Based on these findings, we suggest several ways programs can improve the use of WBAs such as SIMPL for formative purposes and maximize gains for teaching and learning. First, prior work has shown that WBAs are often perceived as both formative and summative [26]. Therefore, the goals for formative assessment use should not only be made explicit to faculty and trainees at the beginning, but also be revisited throughout implementation to ensure consistency between intended and actual use. Second, faculty and residents can be encouraged to review results from prior assessments to formulate teaching and learning goals and to have follow-up conversations to align with best practices for feedback as a dialogue [23, 24]. The assessment scores and dictations should be viewed as an invitation for conversation, rather than an endpoint. Furthermore, other solutions may be needed to increase faculty and resident participation. As evidenced by the steep decline in usage in our study, simply implementing a new assessment program is not sufficient for engagement.
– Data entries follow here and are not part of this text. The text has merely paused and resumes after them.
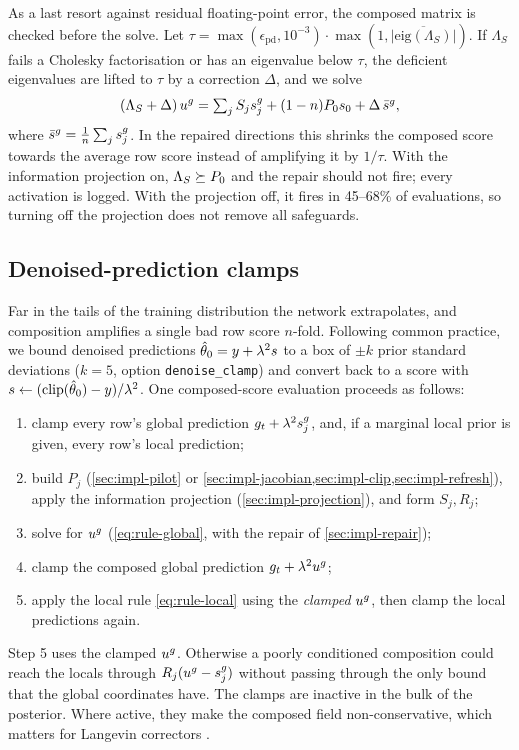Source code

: As a last resort against residual floating-point error, the composed matrix is checked before the solve.
Let $\tau=\max(\epsilon_\mathrm{pd},10^{-3})\cdot\max(1,\overline{|\mathrm{eig}(\Lambda_S)|})$.
If $\Lambda_S$ fails a Cholesky factorisation or has an eigenvalue below $\tau$, the deficient eigenvalues are lifted to $\tau$ by a correction $\Delta$, and we solve
\[
  (\Lambda_S+\Delta)\,\ug=\textstyle\sum_jS_j\sgj+(1-n)\Pz s_0+\Delta\,\bar s^\g,
\]
where $\bar s^\g=\tfrac1n\sum_j\sgj$.
In the repaired directions this shrinks the composed score towards the average row score instead of amplifying it by $1/\tau$.
With the information projection on, $\Lambda_S\succeq\Pz$ and the repair should not fire; every activation is logged.
With the projection off, it fires in 45--68\% of evaluations, so turning off the projection does not remove all safeguards.

\subsection{Denoised-prediction clamps}\label{sec:impl-clamps}

Far in the tails of the training distribution the network extrapolates, and composition amplifies a single bad row score $n$-fold.
Following common practice, we bound denoised predictions $\hat\theta_0=y+\lam^2s$ to a box of $\pm k$ prior standard deviations ($k=5$, option \texttt{denoise\_clamp}) and convert back to a score with $s\leftarrow(\operatorname{clip}(\hat\theta_0)-y)/\lam^2$.
One composed-score evaluation proceeds as follows:
\begin{enumerate}
  \item clamp every row's global prediction $\g_t+\lam^2\sgj$, and, if a marginal local prior is given, every row's local prediction;
  \item build $P_j$ (\cref{sec:impl-pilot} or \cref{sec:impl-jacobian,sec:impl-clip,sec:impl-refresh}), apply the information projection (\cref{sec:impl-projection}), and form $S_j,R_j$;
  \item solve for $\ug$ (\cref{eq:rule-global}, with the repair of \cref{sec:impl-repair});
  \item clamp the composed global prediction $\g_t+\lam^2\ug$;
  \item apply the local rule \cref{eq:rule-local} using the \emph{clamped} $\ug$, then clamp the local predictions again.
\end{enumerate}
Step 5 uses the clamped $\ug$.
Otherwise a poorly conditioned composition could reach the locals through $R_j(\ug-\sgj)$ without passing through the only bound that the global coordinates have.
The clamps are inactive in the bulk of the posterior.
Where active, they make the composed field non-conservative, which matters for Langevin correctors .

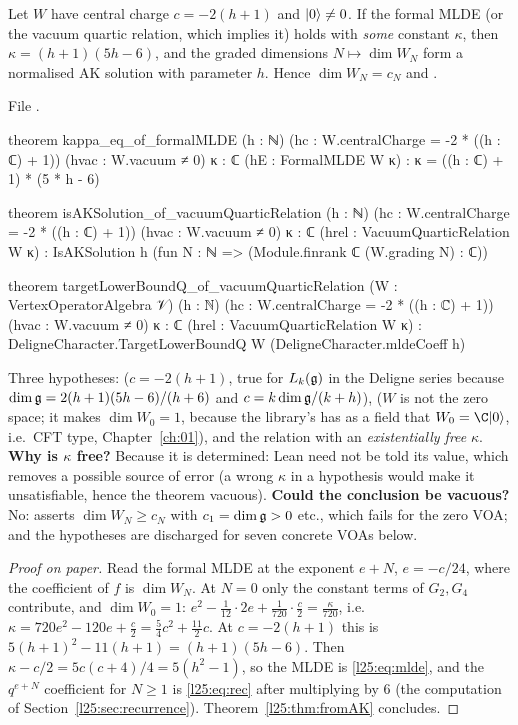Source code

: \begin{theorem}\label{l25:thm:kappa}
Let $W$ have central charge $c=-2(h+1)$ and $\ltwentyfivevac\ne0$. If the formal MLDE (or the vacuum
quartic relation, which implies it) holds with \emph{some} constant $\kappa$, then $\kappa=(h+1)(5h-6)$, and the graded dimensions
$N\mapsto\dim W_N$ form a normalised AK solution with parameter $h$. Hence $\dim W_N=c_N$ and
.
\end{theorem}
\noindent File .
\begin{leancode}
theorem kappa_eq_of_formalMLDE (h : ℕ) (hc : W.centralCharge = -2 * ((h : ℂ) + 1))
    (hvac : W.vacuum ≠ 0) {κ : ℂ} (hE : FormalMLDE W κ) :
    κ = ((h : ℂ) + 1) * (5 * h - 6)

theorem isAKSolution_of_vacuumQuarticRelation (h : ℕ)
    (hc : W.centralCharge = -2 * ((h : ℂ) + 1)) (hvac : W.vacuum ≠ 0) {κ : ℂ}
    (hrel : VacuumQuarticRelation W κ) :
    IsAKSolution h (fun N : ℕ => (Module.finrank ℂ (W.grading N) : ℂ))

theorem targetLowerBoundQ_of_vacuumQuarticRelation (W : VertexOperatorAlgebra 𝒱) (h : ℕ)
    (hc : W.centralCharge = -2 * ((h : ℂ) + 1)) (hvac : W.vacuum ≠ 0)
    {κ : ℂ} (hrel : VacuumQuarticRelation W κ) :
    DeligneCharacter.TargetLowerBoundQ W (DeligneCharacter.mldeCoeff h)
\end{leancode}
\begin{dictionary}
Three hypotheses:  ($c=-2(h+1)$, true for $L_k(\ltwentyfiveg)$ in the Deligne series because
$\dim\ltwentyfiveg=2(h+1)(5h-6)/(h+6)$ and $c=k\dim\ltwentyfiveg/(k+h)$),  ($W$ is not the zero space; it
makes $\dim W_0=1$, because the library's  has as a field  that
$W_0=\C\ltwentyfivevac$, i.e.\ CFT type, Chapter~\ref{ch:01}), and the relation with an \emph{existentially free} $\kappa$. \textbf{Why is $\kappa$ free?}
Because it is determined: Lean need not be told its value, which removes a possible source of error (a wrong
$\kappa$ in a hypothesis would make it unsatisfiable, hence the theorem vacuous). \textbf{Could the conclusion be
vacuous?} No:  asserts $\dim W_N\ge c_N$ with $c_1=\dim\ltwentyfiveg>0$ etc., which fails for
the zero VOA; and the hypotheses are discharged for seven concrete VOAs below.
\end{dictionary}
\begin{proof}[Proof on paper]
Read the formal MLDE at the exponent $e+N$, $e=-c/24$, where the coefficient of $f$ is $\dim W_N$. At $N=0$ only
the constant terms of $G_2,G_4$ contribute, and $\dim W_0=1$:
$e^2-\frac{1}{12}\cdot2e+\frac1{720}\cdot\frac c2=\frac{\kappa}{720}$, i.e.\ $\kappa=720e^2-120e+\frac c2
=\frac54c^2+\frac{11}2c$. At $c=-2(h+1)$ this is $5(h+1)^2-11(h+1)=(h+1)(5h-6)$. Then
$\kappa-c/2=5c(c+4)/4=5(h^2-1)$, so the MLDE is \eqref{l25:eq:mlde}, and the $q^{e+N}$ coefficient for $N\ge1$ is
\eqref{l25:eq:rec} after multiplying by $6$ (the computation of Section~\ref{l25:sec:recurrence}).
Theorem~\ref{l25:thm:fromAK} concludes.
\end{proof}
Limitations to this study include the scope and duration of the implementation and nature of the sample. The assessment was only implemented in a single department within a single institution for a short-term pilot. It is likely that the consequences will evolve over the longer term, and some impacts that may initially seem beneficial may lead to more negative effects over time. In addition, the assessment was only used for formative purposes, so it is unclear how the impacts would change if the program also used results for summative decisions, which is likely to occur in many other programs. Finally, the interview descriptions of changes to feedback practices are limited to only what the participants can recall. Further study with longitudinal pre/post data or substantial fieldwork observations of feedback practices could more completely investigate assessment consequences.

Conclusions

The validity evidence gathered in this study suggests an operative WBA can be used for formative purposes to improve perceptions of feedback. However, unintended consequences and implementation challenges such as low use limited ultimate gains in teaching and learning; these issues can be addressed to achieve desired impacts. User perspectives can add important elements to consequences validity evidence and should be considered when designing and implementing assessments to better understand the impacts on users and whether these impacts align with intended purposes. Further research is needed to evaluate WBAs in different implementation settings to continue to refine their design and implementation for optimal impact as a formative assessment.